Earlier this week, I sat with my laptop open on the floor of my living room in the small room that had contained so much of my physical activity last year: YouTube yoga, Zoom Pilates, Instagram live dance classes. This time around, I was watching an instructional video with other people on how to dance in a much larger area – the 55,000 square foot drill hall on Park Avenue Armory.

While the live indoor performance is slowly returning to New York, the Armory is hosting “SOCIAL! the Social Distance Dance Club ”, which started a sold out run on Tuesday. The event is known as an “interactive and experience-oriented movement piece” and a “shared moment of cathartic liberation” and is basically a sophisticated means of making music with strangers in a large room.

As the last year has taught us, we should not take such an opportunity for granted. But for me “SOCIAL!” never really started, at least not in catharsis territory. Conceived by choreographer Steven Hoggett, set designer Christine Jones, and dance-obsessed musician David Byrne – a trio with many Broadway credits – the show invites 100 attendees to groove in their own two-meter-diameter spotlights from 12 to 12 15 feet apart throughout the drilling hall. (The creative team also included choreographer Yasmine Lee and DJ Natasha Diggs.)

Via an easy-to-dance playlist that jumps from Daft Punk to James Brown to Talking Heads, Byrne’s recorded voice provides a steady stream of verbal cues: Move like you would on a New York City sidewalk (“Don’t step on that pizza”) ; now like a zombie; Now slow it down, hands in the air.

When I entered the drilling hall on Tuesday, I found the first glimpse of the “dance circles” – rows on colorful rows on the huge floor – intoxicating and full of possibilities. But being confined to her for an hour of casual teaching dance was less so. Oddly enough, the experience sometimes felt no more liberating than dancing alone in my cramped, creaky living room.

Perhaps it was the tight control at every step of the event – a perhaps inevitable aspect of institutional live performance for the foreseeable future – that hampered letting go.
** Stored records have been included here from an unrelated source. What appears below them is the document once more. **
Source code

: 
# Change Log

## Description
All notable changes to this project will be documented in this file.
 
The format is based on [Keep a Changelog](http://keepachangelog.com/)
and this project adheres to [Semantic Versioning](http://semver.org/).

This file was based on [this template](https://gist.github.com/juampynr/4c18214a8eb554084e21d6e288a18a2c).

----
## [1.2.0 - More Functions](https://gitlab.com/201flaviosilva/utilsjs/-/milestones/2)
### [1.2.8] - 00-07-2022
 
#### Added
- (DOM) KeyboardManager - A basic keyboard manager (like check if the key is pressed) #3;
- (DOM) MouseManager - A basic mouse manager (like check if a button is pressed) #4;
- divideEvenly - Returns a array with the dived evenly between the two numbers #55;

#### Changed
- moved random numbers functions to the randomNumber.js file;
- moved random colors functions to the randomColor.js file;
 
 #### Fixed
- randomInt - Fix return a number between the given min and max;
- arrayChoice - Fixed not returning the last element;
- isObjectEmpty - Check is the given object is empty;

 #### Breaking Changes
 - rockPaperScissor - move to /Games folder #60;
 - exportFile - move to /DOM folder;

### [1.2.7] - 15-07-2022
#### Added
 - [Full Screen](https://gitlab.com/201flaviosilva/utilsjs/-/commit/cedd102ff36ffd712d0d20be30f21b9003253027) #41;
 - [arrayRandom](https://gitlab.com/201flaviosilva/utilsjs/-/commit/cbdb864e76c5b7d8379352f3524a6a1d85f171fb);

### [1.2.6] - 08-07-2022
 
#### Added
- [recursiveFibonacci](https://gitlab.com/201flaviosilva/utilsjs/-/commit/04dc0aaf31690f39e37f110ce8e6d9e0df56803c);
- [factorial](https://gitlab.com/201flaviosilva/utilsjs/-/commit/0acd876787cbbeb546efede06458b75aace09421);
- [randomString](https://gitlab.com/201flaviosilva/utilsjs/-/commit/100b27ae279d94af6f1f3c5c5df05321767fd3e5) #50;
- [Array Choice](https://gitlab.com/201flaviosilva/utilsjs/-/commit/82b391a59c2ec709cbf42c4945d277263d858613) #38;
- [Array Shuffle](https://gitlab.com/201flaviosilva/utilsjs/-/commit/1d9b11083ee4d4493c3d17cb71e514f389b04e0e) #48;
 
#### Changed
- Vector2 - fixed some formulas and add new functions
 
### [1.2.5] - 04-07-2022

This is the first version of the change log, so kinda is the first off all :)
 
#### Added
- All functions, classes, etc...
The part in the drilling hall was only half of the logistically complicated evening that started with a temperature check and a quick coronavirus test in the backstage corridors of the armory. the issue of a numbered “passport” for each participant, which must be worn around the neck with a lanyard; and a waiting time of approximately one hour for test results in rooms near the main hall.

While we waited, a compilation of (unfortunately uncredited) popular dance videos played, apparently from YouTube, to prepare us for the move: a flash mob at a train station; a freestyling guard at Buckingham Palace; a soul line dance class. The message: Everyone can dance! Yes, you too. These alternated with the instructional video pre-sent to ticket holders, in which Byrne, an inviting imperfect dancer himself, demonstrates a series of simple movements – a random hip wobble, a gesture to stop traffic – for all of us Can dance in unison at the end of the show.

As soon as we were in the drill hall and were determined not to leave our designated circles, we orientated ourselves to the glamorous person in the center: the dancer Karine Plantadit in the role of DJ Mad Love, who presides over two laptops on a raised platform . Along with “dance ambassadors” scattered around the room – dancers who knew what they were doing and didn’t hold back – it provided a visual and energetic anchor, someone to follow when we got lost. As an introduction, the voice of performance artist Helga Davis tried to reassure us that we might feel shaky in this unfamiliar experience, but that was fine.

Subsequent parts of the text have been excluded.